WORK ORDER
Which lines in the records below contain the word "Sonata"? Report each of them.

Stored data

■ ■ ■

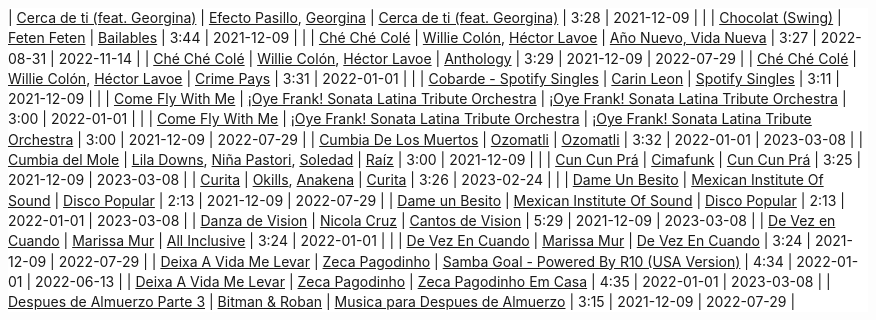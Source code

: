 | [Cerca de ti \(feat\. Georgina\)](https://open.spotify.com/track/10oji60Sz18msn5AgTQI58) | [Efecto Pasillo](https://open.spotify.com/artist/6CSa1r92LtHHdLG6kRabU3), [Georgina](https://open.spotify.com/artist/71cjWNRukkIF8Ulh006x3b) | [Cerca de ti \(feat\. Georgina\)](https://open.spotify.com/album/2aaxxiwKt6qDtMnw9awlXi) | 3:28 | 2021-12-09 |  |
| [Chocolat \(Swing\)](https://open.spotify.com/track/42gaDDxNCrQMkri7sQcqGq) | [Feten Feten](https://open.spotify.com/artist/2jA6wEXprTZysvomP2krp8) | [Bailables](https://open.spotify.com/album/2LXPajOlTfGvlm6jm1oFtW) | 3:44 | 2021-12-09 |  |
| [Ché Ché Colé](https://open.spotify.com/track/5qpaGx8k2HKYzOqfYjTiwM) | [Willie Colón](https://open.spotify.com/artist/7x5Slu7yTE5icZjNsc3OzW), [Héctor Lavoe](https://open.spotify.com/artist/7opp16lU7VM3l2WBdGMYHP) | [Año Nuevo, Vida Nueva](https://open.spotify.com/album/5mUkfaaM8ioUFphoF0ewKE) | 3:27 | 2022-08-31 | 2022-11-14 |
| [Ché Ché Colé](https://open.spotify.com/track/0yE5Uqw60fj0pGpsvtDnDQ) | [Willie Colón](https://open.spotify.com/artist/7x5Slu7yTE5icZjNsc3OzW), [Héctor Lavoe](https://open.spotify.com/artist/7opp16lU7VM3l2WBdGMYHP) | [Anthology](https://open.spotify.com/album/27RB4wbSSei1uyDJfrsxT2) | 3:29 | 2021-12-09 | 2022-07-29 |
| [Ché Ché Colé](https://open.spotify.com/track/4rPtnAmfvHkVSCO2KKkiC1) | [Willie Colón](https://open.spotify.com/artist/7x5Slu7yTE5icZjNsc3OzW), [Héctor Lavoe](https://open.spotify.com/artist/7opp16lU7VM3l2WBdGMYHP) | [Crime Pays](https://open.spotify.com/album/31FDxX16G7sPB3p5bNhf8K) | 3:31 | 2022-01-01 |  |
| [Cobarde \- Spotify Singles](https://open.spotify.com/track/1YrpPdjVU89FeCvSMsUYLr) | [Carin Leon](https://open.spotify.com/artist/66ihevNkSYNzRAl44dx6jJ) | [Spotify Singles](https://open.spotify.com/album/0lVcgikFRVzcHtmNCZfgT1) | 3:11 | 2021-12-09 |  |
| [Come Fly With Me](https://open.spotify.com/track/4htOz9gMFZStfcVz1kx3El) | [¡Oye Frank! Sonata Latina Tribute Orchestra](https://open.spotify.com/artist/7zug34wHklQjAqvDHAhqJ3) | [¡Oye Frank! Sonata Latina Tribute Orchestra](https://open.spotify.com/album/1SSdDsip5PL6hBiWrQ1QiI) | 3:00 | 2022-01-01 |  |
| [Come Fly With Me](https://open.spotify.com/track/6OPXHnJY3NMn5Qr6K1Qqty) | [¡Oye Frank! Sonata Latina Tribute Orchestra](https://open.spotify.com/artist/7zug34wHklQjAqvDHAhqJ3) | [¡Oye Frank! Sonata Latina Tribute Orchestra](https://open.spotify.com/album/4aulK0TyjbHCKcUPtZBXYF) | 3:00 | 2021-12-09 | 2022-07-29 |
| [Cumbia De Los Muertos](https://open.spotify.com/track/6muW3ShcHUFFSfEfw8yqMP) | [Ozomatli](https://open.spotify.com/artist/1An0HCtDktvCBDdFEu7HC0) | [Ozomatli](https://open.spotify.com/album/7tz0zZOFIdX7PxMfIeoXS0) | 3:32 | 2022-01-01 | 2023-03-08 |
| [Cumbia del Mole](https://open.spotify.com/track/1sdWXIMZe8mBwzLC8jKdq7) | [Lila Downs](https://open.spotify.com/artist/3mXI2gpwWnNO9qbQG3n3EP), [Niña Pastori](https://open.spotify.com/artist/6UelqIK8qwhWFc2f6nSEh8), [Soledad](https://open.spotify.com/artist/0K59Fm1y7s3j498ueS4qzY) | [Raíz](https://open.spotify.com/album/45lcPME8vZyDkZcAC3qfA6) | 3:00 | 2021-12-09 |  |
| [Cun Cun Prá](https://open.spotify.com/track/5cYUjVF8imi3J9Q6mu8ZoG) | [Cimafunk](https://open.spotify.com/artist/28wtFivtmdKxFRfu57AhBe) | [Cun Cun Prá](https://open.spotify.com/album/24UH0bSpSX7dikFJI9dE0v) | 3:25 | 2021-12-09 | 2023-03-08 |
| [Curita](https://open.spotify.com/track/0Ryshb3D6BVfHvfqcRnGVa) | [Okills](https://open.spotify.com/artist/5byIHYV7DDUKtHPAMyf3lA), [Anakena](https://open.spotify.com/artist/0kHEttD7XzMjXbZtMq6XYo) | [Curita](https://open.spotify.com/album/1JgFkTn2qpYY8bPIduQMmF) | 3:26 | 2023-02-24 |  |
| [Dame Un Besito](https://open.spotify.com/track/6T4qGTlReMLyEL7Ie0dkdt) | [Mexican Institute Of Sound](https://open.spotify.com/artist/4TPTW3cTwUtiihgOMSQfmy) | [Disco Popular](https://open.spotify.com/album/1YtQSrvxxvfW37llS6WNMT) | 2:13 | 2021-12-09 | 2022-07-29 |
| [Dame un Besito](https://open.spotify.com/track/3XI5IKSEsGITE0zAQwj1CR) | [Mexican Institute Of Sound](https://open.spotify.com/artist/4TPTW3cTwUtiihgOMSQfmy) | [Disco Popular](https://open.spotify.com/album/1awEp9l62JJYlas31ytrAK) | 2:13 | 2022-01-01 | 2023-03-08 |
| [Danza de Vision](https://open.spotify.com/track/00GwxMge3vIOMeV43Erckc) | [Nicola Cruz](https://open.spotify.com/artist/0OltT51j3hIkgaDJqqPzDn) | [Cantos de Vision](https://open.spotify.com/album/2FFMtf8Log72Ow5A3ExNv5) | 5:29 | 2021-12-09 | 2023-03-08 |
| [De Vez en Cuando](https://open.spotify.com/track/1QZk1of3DuIrqCklUPfy4W) | [Marissa Mur](https://open.spotify.com/artist/5kt4v3JNtP8svtTI8PDFOT) | [All Inclusive](https://open.spotify.com/album/2Ujz4uZO4sCTOthqc2HGAI) | 3:24 | 2022-01-01 |  |
| [De Vez En Cuando](https://open.spotify.com/track/2VNExLz5Y7zubCNuVbSUJP) | [Marissa Mur](https://open.spotify.com/artist/5kt4v3JNtP8svtTI8PDFOT) | [De Vez En Cuando](https://open.spotify.com/album/06YJEqZe1fmb07iO3bLHYc) | 3:24 | 2021-12-09 | 2022-07-29 |
| [Deixa A Vida Me Levar](https://open.spotify.com/track/3IGssOQU1XqizfaLUro3iE) | [Zeca Pagodinho](https://open.spotify.com/artist/3qZ2n5keOAat1SoF6bHwmb) | [Samba Goal \- Powered By R10 \(USA Version\)](https://open.spotify.com/album/6OhixhDKgwVl5SxEPrPX61) | 4:34 | 2022-01-01 | 2022-06-13 |
| [Deixa A Vida Me Levar](https://open.spotify.com/track/3cVSl7SF1BNnCYUR3WYKd8) | [Zeca Pagodinho](https://open.spotify.com/artist/3qZ2n5keOAat1SoF6bHwmb) | [Zeca Pagodinho Em Casa](https://open.spotify.com/album/0ihjlZ6pyIMNly2O2OLIm0) | 4:35 | 2022-01-01 | 2023-03-08 |
| [Despues de Almuerzo Parte 3](https://open.spotify.com/track/4uIJmaku85TiNpKyCFjuTD) | [Bitman & Roban](https://open.spotify.com/artist/5pNASbHJBVikbxzyXziGTe) | [Musica para Despues de Almuerzo](https://open.spotify.com/album/51tTFDkrYX6v1js0jEarj9) | 3:15 | 2021-12-09 | 2022-07-29 |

■ ■ ■

RESPONSE TO THIS EXERCISE
| [Come Fly With Me](https://open.spotify.com/track/4htOz9gMFZStfcVz1kx3El) | [¡Oye Frank! Sonata Latina Tribute Orchestra](https://open.spotify.com/artist/7zug34wHklQjAqvDHAhqJ3) | [¡Oye Frank! Sonata Latina Tribute Orchestra](https://open.spotify.com/album/1SSdDsip5PL6hBiWrQ1QiI) | 3:00 | 2022-01-01 |  |
| [Come Fly With Me](https://open.spotify.com/track/6OPXHnJY3NMn5Qr6K1Qqty) | [¡Oye Frank! Sonata Latina Tribute Orchestra](https://open.spotify.com/artist/7zug34wHklQjAqvDHAhqJ3) | [¡Oye Frank! Sonata Latina Tribute Orchestra](https://open.spotify.com/album/4aulK0TyjbHCKcUPtZBXYF) | 3:00 | 2021-12-09 | 2022-07-29 |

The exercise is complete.